Locally, for example, there is no problem since I was using Eureka before, and I knew its address. Also, I don't think having Eureka deployed in Kubernetes will be a good idea, since it will be redundant.

If it is not possible to do it with Zuul, is there another API Gateway or approach where I can validate tokens using the Gateway instead of relying on an external authentication service like Ambassador does?

Thank you.

-- Carlos Gomez
api-gateway
kubernetes
microservices
netflix-zuul

1 Answer

2/8/2019

In kubernetes you already have "discovery" service which is kubernetes-service. It locates pods and serves as load balancer for them.

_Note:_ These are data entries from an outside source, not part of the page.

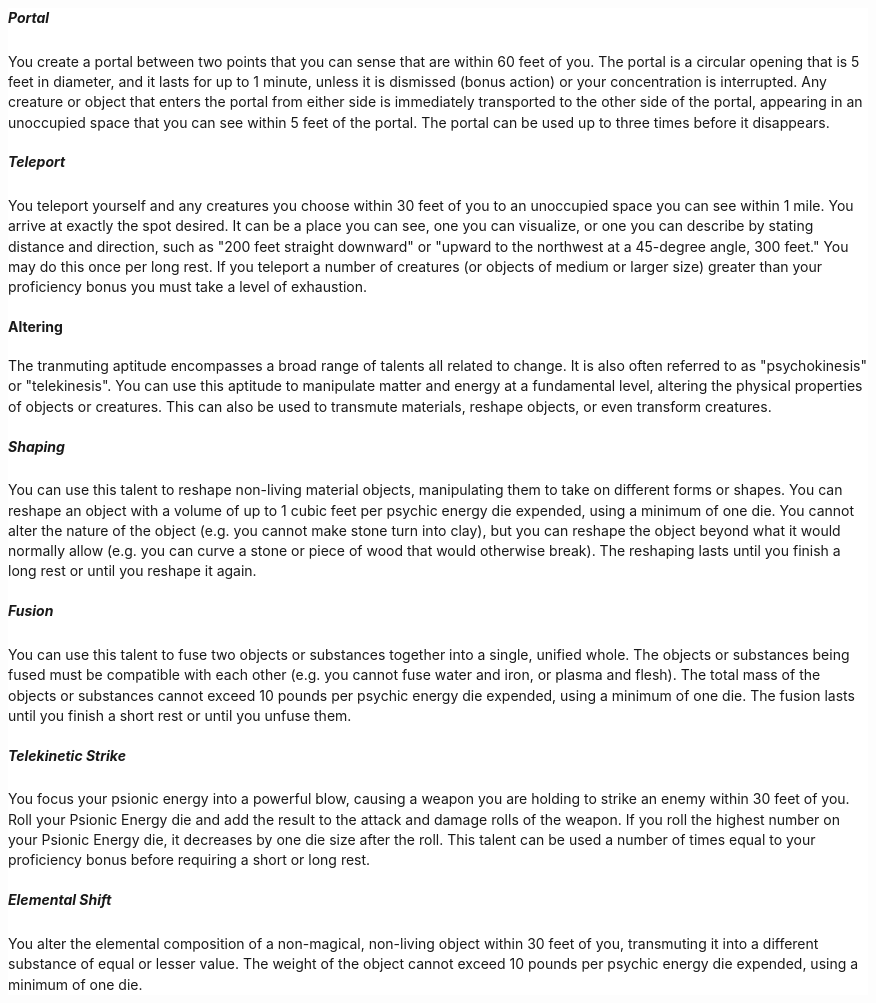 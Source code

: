 ##### Portal #####

You create a portal between two points that you can sense that are within 60 feet of you. The portal is a circular opening that is 5 feet in diameter, and it lasts for up to 1 minute, unless it is dismissed (bonus action) or your concentration is interrupted. Any creature or object that enters the portal from either side is immediately transported to the other side of the portal, appearing in an unoccupied space that you can see within 5 feet of the portal. The portal can be used up to three times before it disappears.

##### Teleport #####

You teleport yourself and any creatures you choose within 30 feet of you to an unoccupied space you can see within 1 mile. You arrive at exactly the spot desired. It can be a place you can see, one you can visualize, or one you can describe by stating distance and direction, such as "200 feet straight downward" or "upward to the northwest at a 45-degree angle, 300 feet." You may do this once per long rest. If you teleport a number of creatures (or objects of medium or larger size) greater than your proficiency bonus you must take a level of exhaustion. 

#### Altering ####

The tranmuting aptitude  encompasses a broad range of talents all related to change. It is also often referred to as "psychokinesis" or "telekinesis".  You can use this aptitude to manipulate matter and energy at a fundamental level, altering the physical properties of objects or creatures. This can also be used to transmute materials, reshape objects, or even transform creatures.

##### Shaping #####

You can use this talent to reshape non-living material objects, manipulating them to take on different forms or shapes. You can reshape an object with a volume of up to 1 cubic feet per psychic energy die expended, using a minimum of one die. You cannot alter the nature of the object (e.g. you cannot make stone turn into clay), but you can reshape the object beyond what it would normally allow (e.g. you can curve a stone or piece of wood that would otherwise break). The reshaping lasts until you finish a long rest or until you reshape it again.

##### Fusion #####

You can use this talent to fuse two objects or substances together into a single, unified whole. The objects or substances being fused must be compatible with each other (e.g. you cannot fuse water and iron, or plasma and flesh). The total mass of the objects or substances cannot exceed 10 pounds per psychic energy die expended, using a minimum of one die. The fusion lasts until you finish a short rest or until you unfuse them.

##### Telekinetic Strike #####

You focus your psionic energy into a powerful blow, causing a weapon you are holding to strike an enemy within 30 feet of you. Roll your Psionic Energy die and add the result to the attack and damage rolls of the weapon. If you roll the highest number on your Psionic Energy die, it decreases by one die size after the roll. This talent can be used a number of times equal to your proficiency bonus before requiring a short or long rest.

##### Elemental Shift #####

You alter the elemental composition of a non-magical, non-living object within 30 feet of you, transmuting it into a different substance of equal or lesser value. The weight of the object cannot exceed 10 pounds per psychic energy die expended, using a minimum of one die. 
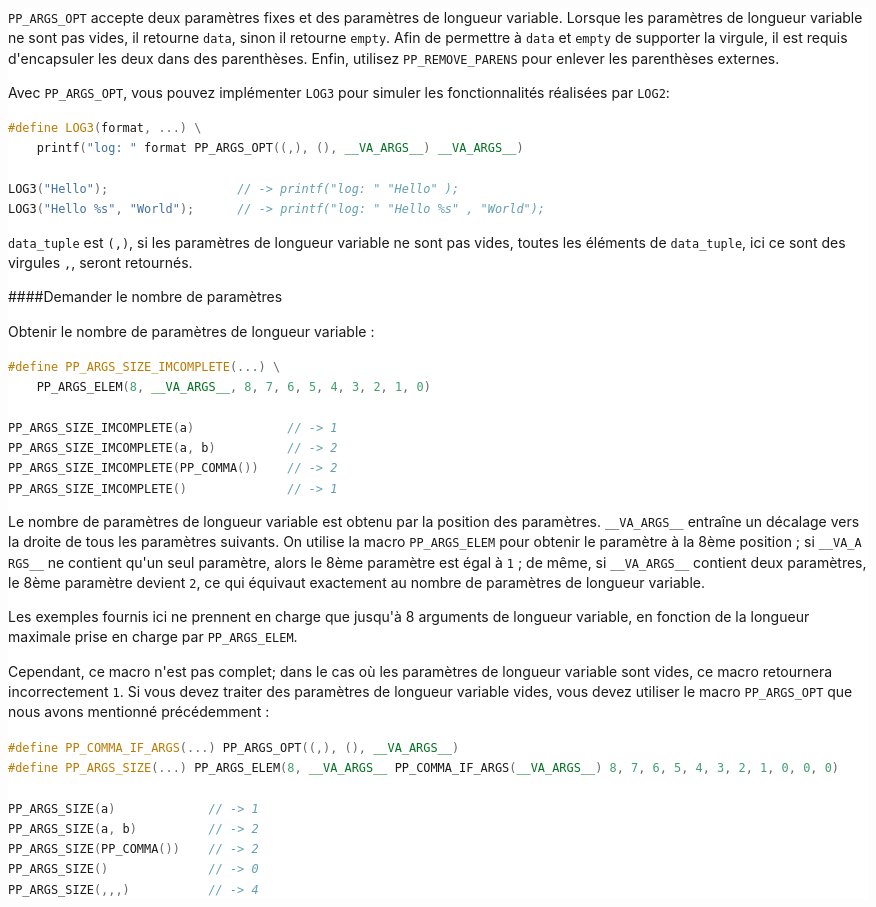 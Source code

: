 `PP_ARGS_OPT` accepte deux paramètres fixes et des paramètres de longueur variable. Lorsque les paramètres de longueur variable ne sont pas vides, il retourne `data`, sinon il retourne `empty`. Afin de permettre à `data` et `empty` de supporter la virgule, il est requis d'encapsuler les deux dans des parenthèses. Enfin, utilisez `PP_REMOVE_PARENS` pour enlever les parenthèses externes.

Avec `PP_ARGS_OPT`, vous pouvez implémenter `LOG3` pour simuler les fonctionnalités réalisées par `LOG2`:

``` cpp
#define LOG3(format, ...) \
    printf("log: " format PP_ARGS_OPT((,), (), __VA_ARGS__) __VA_ARGS__)

LOG3("Hello");                  // -> printf("log: " "Hello" );
LOG3("Hello %s", "World");      // -> printf("log: " "Hello %s" , "World");
```

`data_tuple` est `(,)`, si les paramètres de longueur variable ne sont pas vides, toutes les éléments de `data_tuple`, ici ce sont des virgules `,`, seront retournés.

####Demander le nombre de paramètres

Obtenir le nombre de paramètres de longueur variable :

``` cpp
#define PP_ARGS_SIZE_IMCOMPLETE(...) \
    PP_ARGS_ELEM(8, __VA_ARGS__, 8, 7, 6, 5, 4, 3, 2, 1, 0)

PP_ARGS_SIZE_IMCOMPLETE(a)             // -> 1
PP_ARGS_SIZE_IMCOMPLETE(a, b)          // -> 2
PP_ARGS_SIZE_IMCOMPLETE(PP_COMMA())    // -> 2
PP_ARGS_SIZE_IMCOMPLETE()              // -> 1
```

Le nombre de paramètres de longueur variable est obtenu par la position des paramètres. `__VA_ARGS__` entraîne un décalage vers la droite de tous les paramètres suivants. On utilise la macro `PP_ARGS_ELEM` pour obtenir le paramètre à la 8ème position ; si `__VA_ARGS__` ne contient qu'un seul paramètre, alors le 8ème paramètre est égal à `1` ; de même, si `__VA_ARGS__` contient deux paramètres, le 8ème paramètre devient `2`, ce qui équivaut exactement au nombre de paramètres de longueur variable.

Les exemples fournis ici ne prennent en charge que jusqu'à 8 arguments de longueur variable, en fonction de la longueur maximale prise en charge par `PP_ARGS_ELEM`.

Cependant, ce macro n'est pas complet; dans le cas où les paramètres de longueur variable sont vides, ce macro retournera incorrectement `1`. Si vous devez traiter des paramètres de longueur variable vides, vous devez utiliser le macro `PP_ARGS_OPT` que nous avons mentionné précédemment :

``` cpp
#define PP_COMMA_IF_ARGS(...) PP_ARGS_OPT((,), (), __VA_ARGS__)
#define PP_ARGS_SIZE(...) PP_ARGS_ELEM(8, __VA_ARGS__ PP_COMMA_IF_ARGS(__VA_ARGS__) 8, 7, 6, 5, 4, 3, 2, 1, 0, 0, 0)

PP_ARGS_SIZE(a)             // -> 1
PP_ARGS_SIZE(a, b)          // -> 2
PP_ARGS_SIZE(PP_COMMA())    // -> 2
PP_ARGS_SIZE()              // -> 0
PP_ARGS_SIZE(,,,)           // -> 4
```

Lets say you have Zuul configuration like this:

zuul:
  routes:
    books-service:
      path: /books/**
      serviceId: books-service

which routes requests matching /books/** to the service books-service. Usually you have an Eureka which gives you real address of books-service, but not now.

And this is where Ribbon can help you - it allows you to manually tune routing after Zuul has matched it's request. So you need to add this to configuration:

books-service.ribbon.listOfServers: "http://books:8080"

and after Zuul had found serviceId (books-service) it will route the request to books:8080

And books:8080 is just a kubernetes-service:

kind: Service
apiVersion: v1
metadata:
  name: books
spec:
  selector:
    app: spring-books-service
  ports:
  - protocol: TCP
    port: 8080
    targetPort: 9376

You can say its a load balancer that takes traffic from :8080 and redirects it to pods with label app: spring-books-service.

All you have to do next is to assign labels to pods (via deployments for example)

Btw, you can configure Ribbon like this in any app and kubernetes will locate all your apps (pods) with its services so you dont need any discovery service at all! And since k8s-services are much more reliable than Eureka, you can simply remove it.